BRIEF - Every line below containing the word "cube" should be found and copied.

RECORD EXTRACTS -
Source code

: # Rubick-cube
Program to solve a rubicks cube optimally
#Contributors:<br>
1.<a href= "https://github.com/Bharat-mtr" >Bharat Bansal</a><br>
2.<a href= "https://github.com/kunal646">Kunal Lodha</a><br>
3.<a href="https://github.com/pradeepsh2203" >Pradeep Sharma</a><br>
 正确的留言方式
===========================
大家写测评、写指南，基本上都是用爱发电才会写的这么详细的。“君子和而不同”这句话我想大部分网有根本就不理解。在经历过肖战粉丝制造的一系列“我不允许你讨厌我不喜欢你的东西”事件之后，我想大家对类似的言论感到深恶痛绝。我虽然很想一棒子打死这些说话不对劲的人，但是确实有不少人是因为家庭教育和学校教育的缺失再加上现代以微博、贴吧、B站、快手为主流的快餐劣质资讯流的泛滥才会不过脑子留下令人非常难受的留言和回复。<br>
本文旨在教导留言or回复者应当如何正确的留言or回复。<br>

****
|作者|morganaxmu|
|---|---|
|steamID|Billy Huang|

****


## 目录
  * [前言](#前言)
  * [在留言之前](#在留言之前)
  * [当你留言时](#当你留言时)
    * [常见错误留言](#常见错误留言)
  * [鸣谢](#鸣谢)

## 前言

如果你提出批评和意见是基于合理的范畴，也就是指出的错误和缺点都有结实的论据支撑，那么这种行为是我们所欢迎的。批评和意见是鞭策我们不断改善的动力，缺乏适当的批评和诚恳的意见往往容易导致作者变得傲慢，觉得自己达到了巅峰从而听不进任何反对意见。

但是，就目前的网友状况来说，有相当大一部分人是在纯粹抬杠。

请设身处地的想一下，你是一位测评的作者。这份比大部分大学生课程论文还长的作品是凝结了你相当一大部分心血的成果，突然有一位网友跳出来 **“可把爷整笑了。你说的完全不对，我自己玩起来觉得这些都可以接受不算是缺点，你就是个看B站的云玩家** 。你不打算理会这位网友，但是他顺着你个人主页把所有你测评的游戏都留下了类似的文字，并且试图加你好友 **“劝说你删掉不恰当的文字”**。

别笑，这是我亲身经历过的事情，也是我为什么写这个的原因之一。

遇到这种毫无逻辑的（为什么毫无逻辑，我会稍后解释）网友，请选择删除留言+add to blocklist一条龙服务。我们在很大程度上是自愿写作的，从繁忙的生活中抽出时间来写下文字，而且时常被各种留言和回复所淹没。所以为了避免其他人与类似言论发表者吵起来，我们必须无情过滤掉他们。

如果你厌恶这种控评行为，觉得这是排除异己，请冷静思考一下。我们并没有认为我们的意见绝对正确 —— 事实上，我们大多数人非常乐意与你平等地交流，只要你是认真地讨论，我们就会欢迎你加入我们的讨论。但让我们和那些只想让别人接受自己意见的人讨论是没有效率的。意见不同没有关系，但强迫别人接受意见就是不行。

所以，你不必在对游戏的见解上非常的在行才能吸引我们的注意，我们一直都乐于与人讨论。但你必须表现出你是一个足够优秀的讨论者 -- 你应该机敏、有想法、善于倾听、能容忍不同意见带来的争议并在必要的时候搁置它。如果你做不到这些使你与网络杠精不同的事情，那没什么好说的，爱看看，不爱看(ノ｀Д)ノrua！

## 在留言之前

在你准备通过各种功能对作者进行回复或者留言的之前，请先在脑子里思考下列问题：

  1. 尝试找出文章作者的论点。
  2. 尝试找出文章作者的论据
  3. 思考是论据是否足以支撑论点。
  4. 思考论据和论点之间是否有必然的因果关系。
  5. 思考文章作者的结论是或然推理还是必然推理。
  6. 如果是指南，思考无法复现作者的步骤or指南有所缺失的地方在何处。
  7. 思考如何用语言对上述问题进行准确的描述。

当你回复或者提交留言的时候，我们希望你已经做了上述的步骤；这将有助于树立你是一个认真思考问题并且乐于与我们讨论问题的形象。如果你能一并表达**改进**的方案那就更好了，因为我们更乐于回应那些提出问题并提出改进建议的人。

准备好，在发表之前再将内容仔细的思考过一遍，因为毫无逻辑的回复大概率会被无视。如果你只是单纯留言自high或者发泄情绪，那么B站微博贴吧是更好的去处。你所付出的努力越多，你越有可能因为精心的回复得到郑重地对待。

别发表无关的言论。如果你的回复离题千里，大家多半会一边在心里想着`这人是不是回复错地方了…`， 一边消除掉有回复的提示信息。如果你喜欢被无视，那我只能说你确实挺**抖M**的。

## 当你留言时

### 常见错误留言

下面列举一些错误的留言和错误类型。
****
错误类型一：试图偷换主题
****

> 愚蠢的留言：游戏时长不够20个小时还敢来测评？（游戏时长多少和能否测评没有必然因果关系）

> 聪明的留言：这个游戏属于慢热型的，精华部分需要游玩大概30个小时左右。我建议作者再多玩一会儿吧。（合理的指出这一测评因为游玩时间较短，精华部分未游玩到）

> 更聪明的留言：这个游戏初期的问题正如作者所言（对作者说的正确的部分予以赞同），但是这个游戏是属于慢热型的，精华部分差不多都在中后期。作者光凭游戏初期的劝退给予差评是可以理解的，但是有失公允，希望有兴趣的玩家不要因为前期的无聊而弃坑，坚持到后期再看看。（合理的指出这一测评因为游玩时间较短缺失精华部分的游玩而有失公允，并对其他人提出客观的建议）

REPLY -
: # Rubick-cube
Program to solve a rubicks cube optimally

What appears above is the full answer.